• [Work order]:
For this task, retype the records below exactly.

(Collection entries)
= = = =

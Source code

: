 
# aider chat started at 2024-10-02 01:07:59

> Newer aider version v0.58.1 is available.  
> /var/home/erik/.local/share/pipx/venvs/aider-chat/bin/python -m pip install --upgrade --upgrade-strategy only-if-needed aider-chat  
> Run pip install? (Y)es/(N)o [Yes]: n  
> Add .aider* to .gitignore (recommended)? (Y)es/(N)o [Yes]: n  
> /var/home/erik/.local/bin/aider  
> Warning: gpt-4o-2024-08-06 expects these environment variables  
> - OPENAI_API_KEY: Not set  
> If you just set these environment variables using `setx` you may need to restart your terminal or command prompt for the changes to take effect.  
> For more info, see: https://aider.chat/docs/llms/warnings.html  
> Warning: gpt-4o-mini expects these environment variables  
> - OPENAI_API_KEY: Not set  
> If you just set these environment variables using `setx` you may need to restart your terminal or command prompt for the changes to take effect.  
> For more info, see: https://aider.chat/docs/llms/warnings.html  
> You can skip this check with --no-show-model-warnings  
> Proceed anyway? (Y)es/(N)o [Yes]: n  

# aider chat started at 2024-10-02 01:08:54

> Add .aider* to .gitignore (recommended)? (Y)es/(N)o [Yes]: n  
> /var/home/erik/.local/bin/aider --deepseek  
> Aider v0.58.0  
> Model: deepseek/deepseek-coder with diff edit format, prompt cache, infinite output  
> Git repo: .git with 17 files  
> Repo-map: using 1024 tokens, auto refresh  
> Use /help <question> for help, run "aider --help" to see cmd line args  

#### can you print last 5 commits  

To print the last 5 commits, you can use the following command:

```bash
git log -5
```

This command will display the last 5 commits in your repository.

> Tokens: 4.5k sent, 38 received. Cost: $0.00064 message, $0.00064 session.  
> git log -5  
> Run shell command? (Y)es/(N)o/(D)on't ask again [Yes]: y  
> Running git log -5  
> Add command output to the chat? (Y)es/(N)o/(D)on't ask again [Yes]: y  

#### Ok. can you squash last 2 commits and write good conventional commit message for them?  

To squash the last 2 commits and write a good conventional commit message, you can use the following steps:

= = = =

• [Solution for this problem]:
Source code

: 
# aider chat started at 2024-10-02 01:07:59

> Newer aider version v0.58.1 is available.  
> /var/home/erik/.local/share/pipx/venvs/aider-chat/bin/python -m pip install --upgrade --upgrade-strategy only-if-needed aider-chat  
> Run pip install? (Y)es/(N)o [Yes]: n  
> Add .aider* to .gitignore (recommended)? (Y)es/(N)o [Yes]: n  
> /var/home/erik/.local/bin/aider  
> Warning: gpt-4o-2024-08-06 expects these environment variables  
> - OPENAI_API_KEY: Not set  
> If you just set these environment variables using `setx` you may need to restart your terminal or command prompt for the changes to take effect.  
> For more info, see: https://aider.chat/docs/llms/warnings.html  
> Warning: gpt-4o-mini expects these environment variables  
> - OPENAI_API_KEY: Not set  
> If you just set these environment variables using `setx` you may need to restart your terminal or command prompt for the changes to take effect.  
> For more info, see: https://aider.chat/docs/llms/warnings.html  
> You can skip this check with --no-show-model-warnings  
> Proceed anyway? (Y)es/(N)o [Yes]: n  

# aider chat started at 2024-10-02 01:08:54

> Add .aider* to .gitignore (recommended)? (Y)es/(N)o [Yes]: n  
> /var/home/erik/.local/bin/aider --deepseek  
> Aider v0.58.0  
> Model: deepseek/deepseek-coder with diff edit format, prompt cache, infinite output  
> Git repo: .git with 17 files  
> Repo-map: using 1024 tokens, auto refresh  
> Use /help <question> for help, run "aider --help" to see cmd line args  

#### can you print last 5 commits  

To print the last 5 commits, you can use the following command:

```bash
git log -5
```

This command will display the last 5 commits in your repository.

> Tokens: 4.5k sent, 38 received. Cost: $0.00064 message, $0.00064 session.  
> git log -5  
> Run shell command? (Y)es/(N)o/(D)on't ask again [Yes]: y  
> Running git log -5  
> Add command output to the chat? (Y)es/(N)o/(D)on't ask again [Yes]: y  

#### Ok. can you squash last 2 commits and write good conventional commit message for them?  

To squash the last 2 commits and write a good conventional commit message, you can use the following steps:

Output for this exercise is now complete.